Data for analysis section start

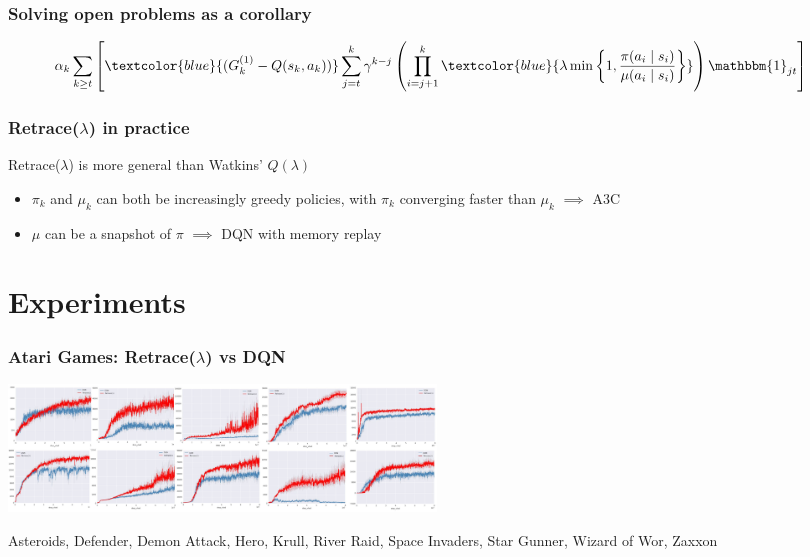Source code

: \documentclass{beamer}
\begin{document}
\begin{frame}
\frametitle{Solving open problems as a corollary}
\begin{align*}
	&\alpha_k
	\sum_{k\geq t}\left[
	\textcolor{blue}{(G_k^{(1)} - Q(s_k,a_k))}
	\sum_{j=t}^k\gamma^{k-j}
	\left(\prod_{i=j+1}^k 
	\textcolor{blue}{\lambda\min\left\{1,\frac{\pi(a_i\mid s_i)}{\mu(a_i\mid s_i)}\right\}}
	\right)
	\mathbbm{1}_{jt}
	\right]
\end{align*}
\end{frame}

\begin{frame}
\frametitle{Retrace($\lambda$) in practice}
Retrace($\lambda$) is more general than Watkins' $Q(\lambda)$
\pause
\begin{itemize}
\item<2-> $\pi_k$ and $\mu_k$ can both be increasingly greedy policies, with $\pi_k$ converging faster than $\mu_k$ $\implies $ A3C \cite{mnih2016asynchronous}
\item<3-> $\mu$ can be a snapshot of $\pi$ $\implies$ DQN with memory replay \cite{mnih2015human}
\end{itemize}
\end{frame}
\section{Experiments}
\frame{\tableofcontents[currentsection]}

\begin{frame}
\frametitle{Atari Games: Retrace($\lambda$) vs DQN} 
\centering
\bigskip\bigskip
\includegraphics[height=3.4cm]{images/atari1}

Asteroids, Defender, Demon Attack, Hero, Krull,
River Raid, Space Invaders, Star Gunner, Wizard of Wor, Zaxxon
\end{frame}
\end{document}
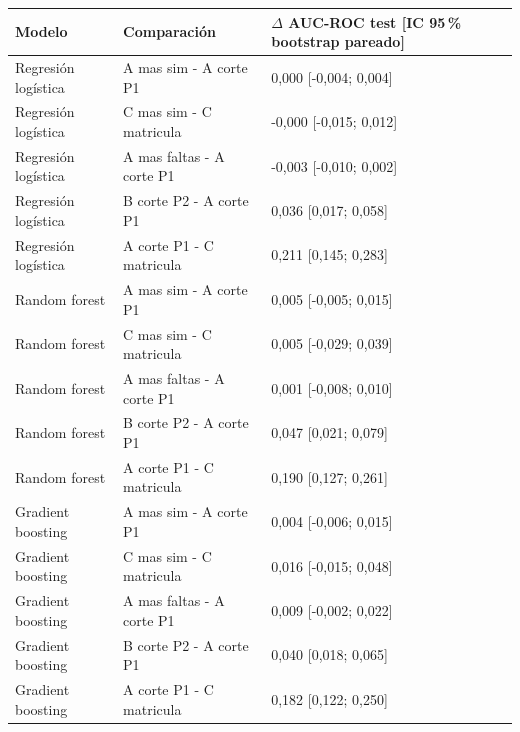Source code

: \begin{tabular}{lll}
\toprule
Modelo & Comparación & $\Delta$ AUC-ROC test [IC 95\,\% bootstrap pareado] \\
\midrule
Regresión logística & A mas sim - A corte P1 & 0,000 [-0,004; 0,004] \\
Regresión logística & C mas sim - C matricula & -0,000 [-0,015; 0,012] \\
Regresión logística & A mas faltas - A corte P1 & -0,003 [-0,010; 0,002] \\
Regresión logística & B corte P2 - A corte P1 & 0,036 [0,017; 0,058] \\
Regresión logística & A corte P1 - C matricula & 0,211 [0,145; 0,283] \\
Random forest & A mas sim - A corte P1 & 0,005 [-0,005; 0,015] \\
Random forest & C mas sim - C matricula & 0,005 [-0,029; 0,039] \\
Random forest & A mas faltas - A corte P1 & 0,001 [-0,008; 0,010] \\
Random forest & B corte P2 - A corte P1 & 0,047 [0,021; 0,079] \\
Random forest & A corte P1 - C matricula & 0,190 [0,127; 0,261] \\
Gradient boosting & A mas sim - A corte P1 & 0,004 [-0,006; 0,015] \\
Gradient boosting & C mas sim - C matricula & 0,016 [-0,015; 0,048] \\
Gradient boosting & A mas faltas - A corte P1 & 0,009 [-0,002; 0,022] \\
Gradient boosting & B corte P2 - A corte P1 & 0,040 [0,018; 0,065] \\
Gradient boosting & A corte P1 - C matricula & 0,182 [0,122; 0,250] \\
\bottomrule
\end{tabular}
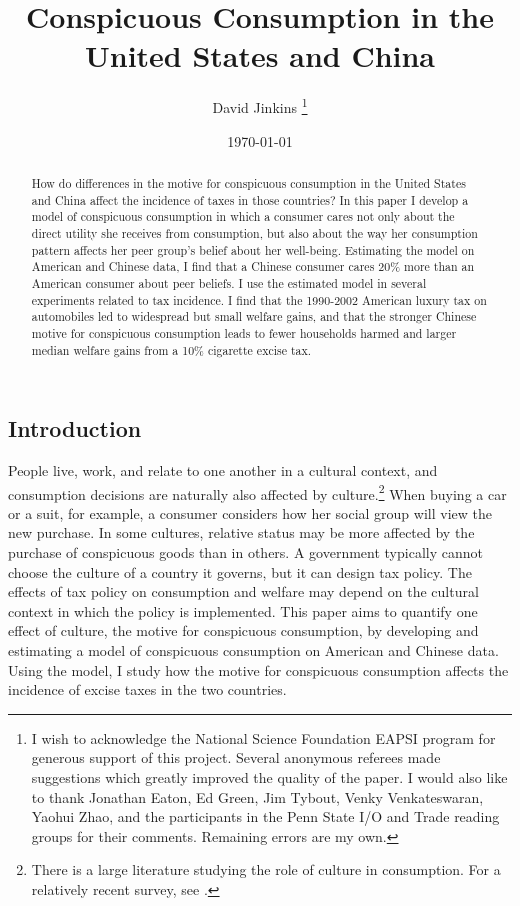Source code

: \documentclass[11pt]{article}
\title{Conspicuous Consumption in the United States and China}
\author{David Jinkins \thanks{I wish to acknowledge the National Science Foundation EAPSI program for generous support of this project.  Several anonymous referees made suggestions which greatly improved the quality of the paper.  I would also like to thank Jonathan Eaton, Ed Green, Jim Tybout, Venky Venkateswaran, Yaohui Zhao, and the participants in the Penn State I/O and Trade reading groups for their comments. Remaining errors are my own.}}
\affil{
{\footnotesize Department of Economics     }\\
{\footnotesize Copenhagen Business School  }\\
{\footnotesize david.jinkins@gmail.com     }\\
{\footnotesize Tel: +45 38155658}}
\date{\today}
\begin{document}
\begin{CJK}{UTF8}{gbsn}
\maketitle

\begin{abstract}

How do differences in the motive for conspicuous consumption in the United States and China affect the incidence of taxes in those countries?  In this paper I develop a model of conspicuous consumption in which a consumer cares not only about the direct utility she receives from consumption, but also about the way her consumption pattern affects her peer group's belief about her well-being.  Estimating the model on American and Chinese data, I find that a Chinese consumer cares 20\% more than an American consumer about peer beliefs.  I use the estimated model in several experiments related to tax incidence.  I find that the 1990-2002 American luxury tax on automobiles led to widespread but small welfare gains, and that the stronger Chinese motive for conspicuous consumption leads to fewer households harmed and larger median welfare gains from a 10\% cigarette excise tax. \end{abstract}

\newpage

\section{Introduction}

People live, work, and relate to one another in a cultural context, and consumption decisions are naturally also affected by culture.\footnote{There is a large literature studying the role of culture in consumption.  For a relatively recent survey, see \citet{arnould2005consumer}.}  When buying a car or a suit, for example, a consumer considers how her social group will view the new purchase.  In some cultures, relative status may be more affected by the purchase of conspicuous goods than in others.  A government typically cannot choose the culture of a country it governs, but it can design tax policy.  The effects of tax policy on consumption and welfare may depend on the cultural context in which the policy is implemented.  This paper aims to quantify one effect of culture, the motive for conspicuous consumption, by developing and estimating a model of conspicuous consumption on American and Chinese data.  Using the model, I study how the motive for conspicuous consumption affects the incidence of excise taxes in the two countries.


\end{CJK}
\end{document}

Data for analysis section end

» The problem
Would you please repeat all the data word for word, but without the pictures?

» Completed exercise
Source code

: \documentclass{beamer}
\begin{document}
\begin{frame}
\frametitle{Solving open problems as a corollary}
\begin{align*}
	&\alpha_k
	\sum_{k\geq t}\left[
	\textcolor{blue}{(G_k^{(1)} - Q(s_k,a_k))}
	\sum_{j=t}^k\gamma^{k-j}
	\left(\prod_{i=j+1}^k 
	\textcolor{blue}{\lambda\min\left\{1,\frac{\pi(a_i\mid s_i)}{\mu(a_i\mid s_i)}\right\}}
	\right)
	\mathbbm{1}_{jt}
	\right]
\end{align*}
\end{frame}

\begin{frame}
\frametitle{Retrace($\lambda$) in practice}
Retrace($\lambda$) is more general than Watkins' $Q(\lambda)$
\pause
\begin{itemize}
\item<2-> $\pi_k$ and $\mu_k$ can both be increasingly greedy policies, with $\pi_k$ converging faster than $\mu_k$ $\implies $ A3C \cite{mnih2016asynchronous}
\item<3-> $\mu$ can be a snapshot of $\pi$ $\implies$ DQN with memory replay \cite{mnih2015human}
\end{itemize}
\end{frame}
\section{Experiments}
\frame{\tableofcontents[currentsection]}

\begin{frame}
\frametitle{Atari Games: Retrace($\lambda$) vs DQN} 
\centering
\bigskip\bigskip
\includegraphics[height=3.4cm]{images/atari1}

Asteroids, Defender, Demon Attack, Hero, Krull,
River Raid, Space Invaders, Star Gunner, Wizard of Wor, Zaxxon
\end{frame}
\end{document}
Source code

: \begin{tabular}{lll}
\toprule
Modelo & Comparación & $\Delta$ AUC-ROC test [IC 95\,\% bootstrap pareado] \\
\midrule
Regresión logística & A mas sim - A corte P1 & 0,000 [-0,004; 0,004] \\
Regresión logística & C mas sim - C matricula & -0,000 [-0,015; 0,012] \\
Regresión logística & A mas faltas - A corte P1 & -0,003 [-0,010; 0,002] \\
Regresión logística & B corte P2 - A corte P1 & 0,036 [0,017; 0,058] \\
Regresión logística & A corte P1 - C matricula & 0,211 [0,145; 0,283] \\
Random forest & A mas sim - A corte P1 & 0,005 [-0,005; 0,015] \\
Random forest & C mas sim - C matricula & 0,005 [-0,029; 0,039] \\
Random forest & A mas faltas - A corte P1 & 0,001 [-0,008; 0,010] \\
Random forest & B corte P2 - A corte P1 & 0,047 [0,021; 0,079] \\
Random forest & A corte P1 - C matricula & 0,190 [0,127; 0,261] \\
Gradient boosting & A mas sim - A corte P1 & 0,004 [-0,006; 0,015] \\
Gradient boosting & C mas sim - C matricula & 0,016 [-0,015; 0,048] \\
Gradient boosting & A mas faltas - A corte P1 & 0,009 [-0,002; 0,022] \\
Gradient boosting & B corte P2 - A corte P1 & 0,040 [0,018; 0,065] \\
Gradient boosting & A corte P1 - C matricula & 0,182 [0,122; 0,250] \\
\bottomrule
\end{tabular}
Source code

: \documentclass[11pt]{article}
\title{Conspicuous Consumption in the United States and China}
\author{David Jinkins \thanks{I wish to acknowledge the National Science Foundation EAPSI program for generous support of this project.  Several anonymous referees made suggestions which greatly improved the quality of the paper.  I would also like to thank Jonathan Eaton, Ed Green, Jim Tybout, Venky Venkateswaran, Yaohui Zhao, and the participants in the Penn State I/O and Trade reading groups for their comments. Remaining errors are my own.}}
\affil{
{\footnotesize Department of Economics     }\\
{\footnotesize Copenhagen Business School  }\\
{\footnotesize david.jinkins@gmail.com     }\\
{\footnotesize Tel: +45 38155658}}
\date{\today}
\begin{document}
\begin{CJK}{UTF8}{gbsn}
\maketitle

\begin{abstract}

How do differences in the motive for conspicuous consumption in the United States and China affect the incidence of taxes in those countries?  In this paper I develop a model of conspicuous consumption in which a consumer cares not only about the direct utility she receives from consumption, but also about the way her consumption pattern affects her peer group's belief about her well-being.  Estimating the model on American and Chinese data, I find that a Chinese consumer cares 20\% more than an American consumer about peer beliefs.  I use the estimated model in several experiments related to tax incidence.  I find that the 1990-2002 American luxury tax on automobiles led to widespread but small welfare gains, and that the stronger Chinese motive for conspicuous consumption leads to fewer households harmed and larger median welfare gains from a 10\% cigarette excise tax. \end{abstract}

\newpage

\section{Introduction}

People live, work, and relate to one another in a cultural context, and consumption decisions are naturally also affected by culture.\footnote{There is a large literature studying the role of culture in consumption.  For a relatively recent survey, see \citet{arnould2005consumer}.}  When buying a car or a suit, for example, a consumer considers how her social group will view the new purchase.  In some cultures, relative status may be more affected by the purchase of conspicuous goods than in others.  A government typically cannot choose the culture of a country it governs, but it can design tax policy.  The effects of tax policy on consumption and welfare may depend on the cultural context in which the policy is implemented.  This paper aims to quantify one effect of culture, the motive for conspicuous consumption, by developing and estimating a model of conspicuous consumption on American and Chinese data.  Using the model, I study how the motive for conspicuous consumption affects the incidence of excise taxes in the two countries.


\end{CJK}
\end{document}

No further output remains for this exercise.